• [What this task involves]: Print all of the data exactly, but drop the pictures.

• [Records for this exercise]:
- Opening Delimiter -

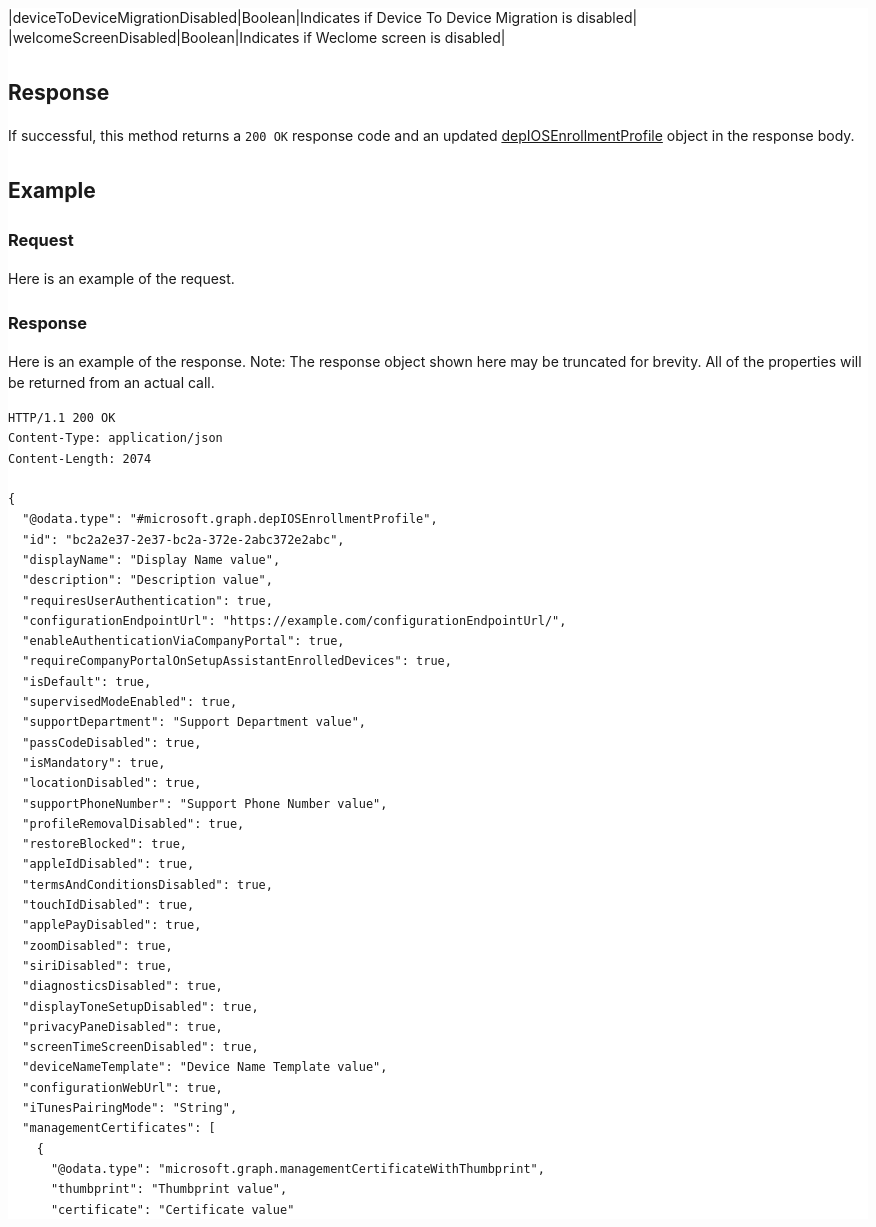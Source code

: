 |deviceToDeviceMigrationDisabled|Boolean|Indicates if Device To Device Migration is disabled|
|welcomeScreenDisabled|Boolean|Indicates if Weclome screen is disabled|



## Response
If successful, this method returns a `200 OK` response code and an updated [depIOSEnrollmentProfile](../resources/depiosenrollmentprofile.md) object in the response body.

## Example

### Request
Here is an example of the request.

``` http

```

### Response
Here is an example of the response. Note: The response object shown here may be truncated for brevity. All of the properties will be returned from an actual call.

``` http
HTTP/1.1 200 OK
Content-Type: application/json
Content-Length: 2074

{
  "@odata.type": "#microsoft.graph.depIOSEnrollmentProfile",
  "id": "bc2a2e37-2e37-bc2a-372e-2abc372e2abc",
  "displayName": "Display Name value",
  "description": "Description value",
  "requiresUserAuthentication": true,
  "configurationEndpointUrl": "https://example.com/configurationEndpointUrl/",
  "enableAuthenticationViaCompanyPortal": true,
  "requireCompanyPortalOnSetupAssistantEnrolledDevices": true,
  "isDefault": true,
  "supervisedModeEnabled": true,
  "supportDepartment": "Support Department value",
  "passCodeDisabled": true,
  "isMandatory": true,
  "locationDisabled": true,
  "supportPhoneNumber": "Support Phone Number value",
  "profileRemovalDisabled": true,
  "restoreBlocked": true,
  "appleIdDisabled": true,
  "termsAndConditionsDisabled": true,
  "touchIdDisabled": true,
  "applePayDisabled": true,
  "zoomDisabled": true,
  "siriDisabled": true,
  "diagnosticsDisabled": true,
  "displayToneSetupDisabled": true,
  "privacyPaneDisabled": true,
  "screenTimeScreenDisabled": true,
  "deviceNameTemplate": "Device Name Template value",
  "configurationWebUrl": true,
  "iTunesPairingMode": "String",
  "managementCertificates": [
    {
      "@odata.type": "microsoft.graph.managementCertificateWithThumbprint",
      "thumbprint": "Thumbprint value",
      "certificate": "Certificate value"
```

- Closing Delimiter -

• [Solution below]:
Source code

: |deviceToDeviceMigrationDisabled|Boolean|Indicates if Device To Device Migration is disabled|
|welcomeScreenDisabled|Boolean|Indicates if Weclome screen is disabled|



## Response
If successful, this method returns a `200 OK` response code and an updated [depIOSEnrollmentProfile](../resources/depiosenrollmentprofile.md) object in the response body.

## Example

### Request
Here is an example of the request.

``` http

```

### Response
Here is an example of the response. Note: The response object shown here may be truncated for brevity. All of the properties will be returned from an actual call.

``` http
HTTP/1.1 200 OK
Content-Type: application/json
Content-Length: 2074

{
  "@odata.type": "#microsoft.graph.depIOSEnrollmentProfile",
  "id": "bc2a2e37-2e37-bc2a-372e-2abc372e2abc",
  "displayName": "Display Name value",
  "description": "Description value",
  "requiresUserAuthentication": true,
  "configurationEndpointUrl": "https://example.com/configurationEndpointUrl/",
  "enableAuthenticationViaCompanyPortal": true,
  "requireCompanyPortalOnSetupAssistantEnrolledDevices": true,
  "isDefault": true,
  "supervisedModeEnabled": true,
  "supportDepartment": "Support Department value",
  "passCodeDisabled": true,
  "isMandatory": true,
  "locationDisabled": true,
  "supportPhoneNumber": "Support Phone Number value",
  "profileRemovalDisabled": true,
  "restoreBlocked": true,
  "appleIdDisabled": true,
  "termsAndConditionsDisabled": true,
  "touchIdDisabled": true,
  "applePayDisabled": true,
  "zoomDisabled": true,
  "siriDisabled": true,
  "diagnosticsDisabled": true,
  "displayToneSetupDisabled": true,
  "privacyPaneDisabled": true,
  "screenTimeScreenDisabled": true,
  "deviceNameTemplate": "Device Name Template value",
  "configurationWebUrl": true,
  "iTunesPairingMode": "String",
  "managementCertificates": [
    {
      "@odata.type": "microsoft.graph.managementCertificateWithThumbprint",
      "thumbprint": "Thumbprint value",
      "certificate": "Certificate value"
```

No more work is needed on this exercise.